• Company reaffirms expectation of becoming free cash flow positive in the second quarter of 2002
  • Qwest to host conference call at 5:15 p.m. (EST)

Denver, February 14, 2002- Qwest Communications International Inc. (NYSE: Q) today announced it has given notice to fully draw down its $4 billion bank facility to address short-term liquidity needs in the commercial paper market. The company is using the proceeds to pay down all of its $3.2 billion of commercial paper and will use the remaining $800 million to give it flexibility in the capital markets. As previously announced, the company continues to expect to turn free cash flow positive in the second quarter of 2002. After giving effect to the borrowings under the bank facility, Qwest's net debt outstanding remains approximately $24.9 billion. Qwest also said it is exploring additional longer term refinancing options. The form and timing of the refinancing will depend on market conditions. Any refinancing option is not expected to increase total net debt outstanding.

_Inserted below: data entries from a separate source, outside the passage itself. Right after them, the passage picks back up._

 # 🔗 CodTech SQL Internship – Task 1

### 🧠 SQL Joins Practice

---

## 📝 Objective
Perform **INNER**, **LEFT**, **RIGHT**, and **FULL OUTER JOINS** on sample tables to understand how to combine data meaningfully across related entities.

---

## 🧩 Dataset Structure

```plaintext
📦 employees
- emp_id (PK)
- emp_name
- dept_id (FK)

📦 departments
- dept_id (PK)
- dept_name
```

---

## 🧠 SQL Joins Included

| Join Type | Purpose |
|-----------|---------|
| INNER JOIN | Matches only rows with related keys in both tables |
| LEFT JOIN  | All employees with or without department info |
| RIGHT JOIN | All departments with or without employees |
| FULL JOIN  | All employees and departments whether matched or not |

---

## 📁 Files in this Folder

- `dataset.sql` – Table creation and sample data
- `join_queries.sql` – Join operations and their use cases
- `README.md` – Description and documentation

Neither the draw down under the facility nor any refinancing options are expected to affect Qwest's previously announced objective of strengthening its balance sheet by reducing debt by $1.5 to $2 billion. On February 5, Qwest filed with the Securities and Exchange Commission (SEC) a shelf registration statement covering debt and equity securities. The company does not expect that the refinancing options would include debt under this shelf, and the timing of any equity or equity-linked convertible securities under the registration statement will depend on several factors, including SEC review of the registration statement and market conditions. In addition, the company is looking at other ways to reduce debt, including a combination of asset sales or sales of securities associated with assets.

"These steps address the short-term commercial paper market liquidity needs while allowing us to focus on executing on our strategy to grow our business, strengthen our balance sheet and generate free cash flow," said Joseph P. Nacchio, Qwest chairman and CEO. "As we have said before, we continue to expect that we will be free cash flow positive in the second quarter of 2002 and beyond, assured by our strong cash generation capabilities from our 14-state local phone business, further efficiencies in operating costs and decreased capital expenditures."

Qwest's bank facility is a standard investment-grade agreement that is expected to be renewed in May 2002. Qwest has the unilateral option to convert amounts drawn under the facility into a one-year term loan that would become due in May 2003.

This announcement does not constitute an offer to sell or the solicitation of an offer to buy any security.


Qwest will host a conference call for investors, media and other interested persons today at 5:15 p.m. (EST) with Joseph P. Nacchio, Qwest chairman and CEO, Robin R. Szeliga, Qwest executive vice president of finance and CFO. The call may be heard on the Web at www.qwest.com/about/investor/meetings.

About Qwest

Qwest Communications International Inc. (NYSE: Q) is a leader in reliable, scalable and secure broadband data, voice and image communications for businesses and consumers. The Qwest Macro Capacity(r) Fiber Network, designed with the newest optical networking equipment for speed and efficiency, spans more than 190,000 miles globally. For more information, please visit the Qwest Web site at www.qwest.com.

This release may contain projections and other forward-looking statements that involve risks and uncertainties. These statements may differ materially from actual future events or results. Readers are referred to the documents filed by Qwest Communications International Inc. (together with its affiliates, "Qwest", "we" or "us") with the Securities and Exchange Commission, specifically the most recent reports which identify important risk factors that could cause actual results to differ from those contained in the forward-looking statements, including but not limited to: potential fluctuations in quarterly results; volatility of Qwest's stock price; intense competition in the markets in which we compete; changes in demand for our products and services; the duration and extent of the current economic downturn, including its effect on our customers and suppliers; adverse economic conditions in the markets served by us or by companies in which we have substantial investments; dependence on new product development and acceleration of the deployment of advanced new services, such as broadband data, wireless and video services, which could require substantial expenditure of financial and other resources in excess of contemplated levels; higher than anticipated employee levels, capital expenditures and operating expenses; rapid and significant changes in technology and markets; adverse changes in the regulatory or legislative environment affecting our business, delays in our ability to provide interLATA services within our 14-state local service area; failure to maintain rights-of-way; and failure to achieve the projected synergies and financial results expected to result from the acquisition of U S WEST, and difficulties in combining the operations of the combined company. This release may include analysts' estimates and other information prepared by third parties for which we assume no responsibility. We undertake no obligation to review or confirm analysts' expectations or estimates or to release publicly any revisions to any forward-looking statements to reflect events or circumstances after the date hereof or to reflect the occurrence of unanticipated events.

The Qwest logo is a registered trademark of, and CyberCenter is a service mark of, Qwest Communications International Inc. in the U.S. and certain other countries.